What lines of the data include the string "Deployed"? Copy them all.

■ DATA IN THIS EXERCISE

'''

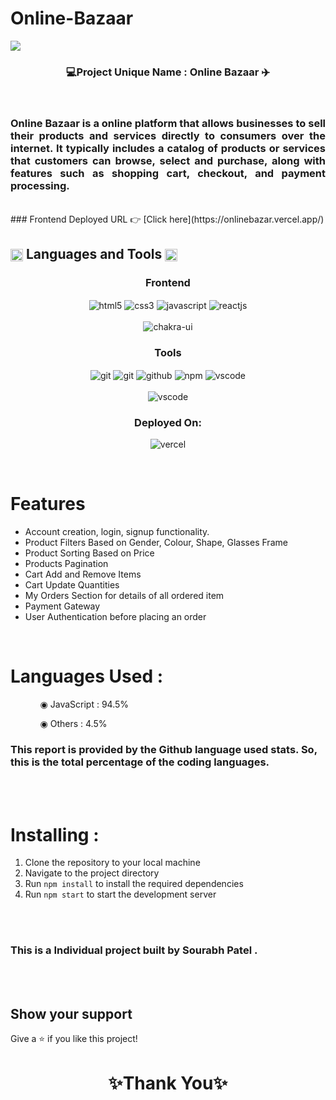 # Online-Bazaar

<img src="https://github.com/sourabhpatel073/busy-industry-7181/blob/main/shop/src/Components/r.png?raw=true">



<h3 align="center">💻Project Unique Name : Online Bazaar ✈️</h3>

<br/>
<h3 align="justify" width="80%">
Online Bazaar is a  online platform that allows businesses to sell their products and services directly to consumers over the internet. It typically includes a catalog of products or services that customers can browse, select and purchase, along with features such as shopping cart, checkout, and payment processing.</h3>

<br/>
### Frontend Deployed URL 👉 [Click here](https://onlinebazar.vercel.app/)
<br/>


 <h2 align="left">
<img src="https://art.pixilart.com/486745d4bb1ef18.gif"  width="20" height="20" align="center">
 Languages and Tools
<img src="https://art.pixilart.com/486745d4bb1ef18.gif"  width="20" height="20" align="center">
</h2>
<div align="center">
 
 <div align="center"><h3 align="center">Frontend</h3>
<img src="https://img.shields.io/badge/html5-%23E34F26.svg?style=for-the-badge&logo=html5&logoColor=white" align="center" alt="html5">
<img src = "https://img.shields.io/badge/css3-%231572B6.svg?style=for-the-badge&logo=css3&logoColor=white" align="center" alt="css3">
<img src ="https://img.shields.io/badge/javascript-%23323330.svg?style=for-the-badge&logo=javascript&logoColor=%23F7DF1E" align="center" alt="javascript">
<img src="https://img.shields.io/badge/React-20232A?style=for-the-badge&logo=react&logoColor=61DAFB"  align="center" alt="reactjs" />

<br/>
<br/>
  <img src = "https://img.shields.io/badge/chakra ui-%234ED1C5.svg?style=for-the-badge&logo=chakraui&logoColor=white" align="center" alt="chakra-ui"/>
</div>

 
 
 <div align="center"><h3 align="center">Tools</h3> 
<img src="https://img.shields.io/badge/netlify-%23000000.svg?style=for-the-badge&logo=netlify&logoColor=#00C7B7" align="center" alt="git"/>
   <img src="https://img.shields.io/badge/vercel-%23000000.svg?style=for-the-badge&logo=vercel&logoColor=whit" align="center" alt="git"/>
   <img src="https://img.shields.io/badge/GitHub-100000?style=for-the-badge&logo=github&logoColor=white"  align="center" alt="github"/>
   <img src = "https://img.shields.io/badge/NPM-%23000000.svg?style=for-the-badge&logo=npm&logoColor=white" align="center" alt="npm">
   <img src="https://img.shields.io/badge/Visual%20Studio-5C2D91.svg?style=for-the-badge&logo=visual-studio&logoColor=white"  align="center" alt="vscode"/>
     <br />
     <br />

   <img src="https://img.shields.io/badge/Visual%20Studio-5C2D91.svg?style=for-the-badge&logo=visual-studio&logoColor=white"  align="center" alt="vscode"/>
 </div>
</div>
<div align="center"><h3 align="center">Deployed On:</h3>
  <img src="https://img.shields.io/badge/vercel-%23000000.svg?style=for-the-badge&logo=vercel&logoColor=white"  alt="vercel"/>
</div>
</p>

<br/>

# Features

- Account creation, login, signup  functionality.
- Product Filters Based on Gender, Colour, Shape, Glasses Frame
- Product Sorting Based on Price 
- Products Pagination 
- Cart Add and Remove Items 
- Cart Update Quantities 
- My Orders Section for details of all ordered item
- Payment Gateway
- User Authentication before placing an order

<br/>

 # Languages Used :

<ul dir="auto">
 <ol dir="auto">◉ JavaScript : 94.5%</ol>
 <ol dir="auto">◉ Others : 4.5%</ol>
 </ul>
 
### This report is provided by the Github language used stats. So, this is the total percentage of the coding languages.

<br/><br/>


# Installing :

1. Clone the repository to your local machine
2. Navigate to the project directory
3. Run `npm install` to install the required dependencies
4. Run `npm start` to start the development server

<br/><br/>
 


### This is a Individual project built by Sourabh Patel .


<br/><br/>



## Show your support

Give a ⭐️ if you like this project!

<h1 align="center">✨Thank You✨</h1>
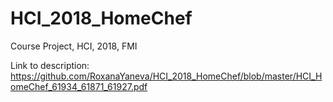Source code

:# HCI_2018_HomeChef
Course Project, HCI, 2018, FMI

Link to description:
https://github.com/RoxanaYaneva/HCI_2018_HomeChef/blob/master/HCI_HomeChef_61934_61871_61927.pdf
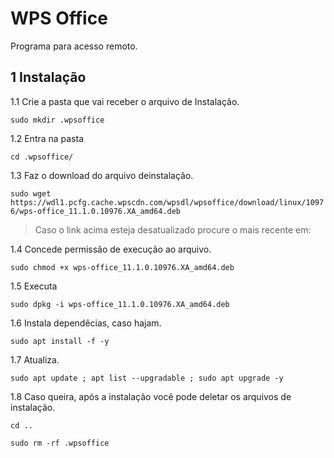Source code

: WPS Office
================================================================

Programa para acesso remoto.

1 Instalação
----------------------------------------------------------------

1.1 Crie a pasta que vai receber o arquivo de Instalação.

`sudo mkdir .wpsoffice`

1.2 Entra na pasta

`cd .wpsoffice/`

1.3 Faz o download do arquivo deinstalação.

`sudo wget https://wdl1.pcfg.cache.wpscdn.com/wpsdl/wpsoffice/download/linux/10976/wps-office_11.1.0.10976.XA_amd64.deb`

> Caso o link acima esteja desatualizado procure o mais recente em:

1.4 Concede permissão de execução ao arquivo.

`sudo chmod +x wps-office_11.1.0.10976.XA_amd64.deb`

1.5 Executa

`sudo dpkg -i wps-office_11.1.0.10976.XA_amd64.deb`

1.6 Instala dependêcias, caso hajam.

`sudo apt install -f -y`

1.7 Atualiza.

`sudo apt update ; apt list --upgradable ; sudo apt upgrade -y`

1.8 Caso queira, após a instalação você pode deletar os arquivos de instalação.

`cd ..`

`sudo rm -rf .wpsoffice`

'''

■ ANSWER SECTION
### Frontend Deployed URL 👉 [Click here](https://onlinebazar.vercel.app/)
<div align="center"><h3 align="center">Deployed On:</h3>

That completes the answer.